Dataset DOI: 10.5061/dryad.9ghx3ffrh
Single-molecule fluorescence images of individual Cy5-labeled enzyme molecules binding and unbinding from cellulose fibrils were imaged using 488 nm and 637 nm excitation laser reflected by a multiline dichroic mirror (FF500/646-Di01, Semrock) and focused at the back aperture of a 1.49 NA 60X oil-immersion objective (Olympus) to provide total-internal-reflection (TIR) excitation at the cover glass / water interface across a ~50 µm diameter area in the object plane. Sample emission was collected and imaged by the same objective onto the 512x512-pixel sensor of an electron multiplying CCD (EMCCD) camera (Photonmax, Princeton Instruments). A 37 nm wide bandpass filter centered at 676 nm was used to isolate Cy5 fluorescence excited at 637 nm. For the binding time measurements, the overall magnification of the imaging system (73X) mapped each EMCCD pixel to a 220x220 nm area in the object plane. Relatively low power (~0.2 mW @ 637 nm) excitation was used to reduce the effect of Cy5 photobleaching on the binding time measurements. Under similar imaging conditions, fluorescence lifetimes of most (90%) of Cy5 fluorophores exhibited an extended characteristic decay time of 1101 s in the GODCAT oxygen scavenging buffer system (Supplemental Information 1). Image stacks were collected at EMCCD camera integration times of 1 second.
The table below indicate enzyme and reaction conditions associated with each datafile.

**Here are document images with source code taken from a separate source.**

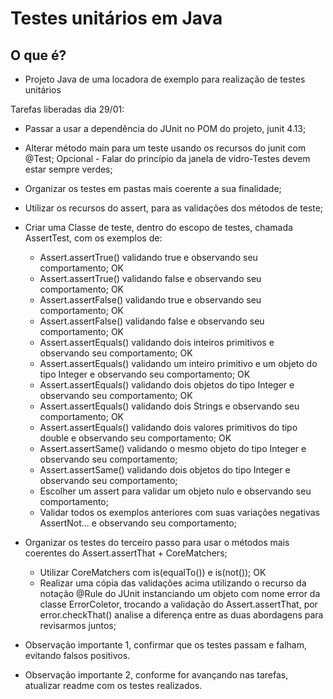 
# Testes unitários em Java

## O que é?

- Projeto Java de uma locadora de exemplo para realização de testes unitários

Tarefas liberadas dia 29/01:

* Passar a usar a dependência do JUnit no POM do projeto, junit 4.13;
* Alterar método main para um teste usando os recursos do junit com @Test; Opcional - Falar do princípio da janela de vidro-Testes devem estar sempre verdes;
* Organizar os testes em pastas mais coerente a sua finalidade;
* Utilizar os recursos do assert, para as validações dos métodos de teste;
* Criar uma Classe de teste, dentro do escopo de testes, chamada AssertTest, com os exemplos de:
	* Assert.assertTrue() validando true e observando seu comportamento; OK
	* Assert.assertTrue() validando false e observando seu comportamento; OK
	* Assert.assertFalse() validando true e observando seu comportamento; OK
	* Assert.assertFalse() validando false e observando seu comportamento; OK
	* Assert.assertEquals() validando dois inteiros primitivos e observando seu comportamento; OK
	* Assert.assertEquals() validando um inteiro primitivo e um objeto do tipo Integer e observando seu comportamento; OK
	* Assert.assertEquals() validando dois objetos do tipo Integer e observando seu comportamento; OK
	* Assert.assertEquals() validando dois Strings e observando seu comportamento; OK
	* Assert.assertEquals() validando dois valores primitivos do tipo double e observando seu comportamento; OK
	* Assert.assertSame() validando o mesmo objeto do tipo Integer e observando seu comportamento;
	* Assert.assertSame() validando dois objetos do tipo Integer e observando seu comportamento;
	* Escolher um assert para validar um objeto nulo e observando seu comportamento;
	* Validar todos os exemplos anteriores com suas variações negativas AssertNot... e observando seu comportamento;
	
* Organizar os testes do terceiro passo para usar o métodos mais coerentes do Assert.assertThat + CoreMatchers;
	* Utilizar CoreMatchers com is(equalTo()) e is(not()); OK
	* Realizar uma cópia das validações acima utilizando o recurso da notação @Rule do JUnit instanciando um objeto com nome error da classe ErrorColetor, trocando a validação do Assert.assertThat, por error.checkThat() analise a diferença entre as duas abordagens para revisarmos juntos;
	
* Observação importante 1, confirmar que os testes passam e falham, evitando falsos positivos.	
* Observação importante 2, conforme for avançando nas tarefas, atualizar readme com os testes realizados.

Description of the data and file structure
Descriptions of the data and file structure are provided in the attached Datafile_structure.csv
Code/software
Both .spe and .tif files contain image stacks (multiple images collected in sequence over a period of time) that can be directly opened in ImageJ (File->Open and browse to select file, or drag and drop). The image stacks can be played to watch movies of fluorescently-labeled cellulose binding and unbinding on the surface with cellulose fibrils. It is helpful to match brightness and contrast of the images (Image->Adjust->Brightness/Contrast) when comparing multiple data sets.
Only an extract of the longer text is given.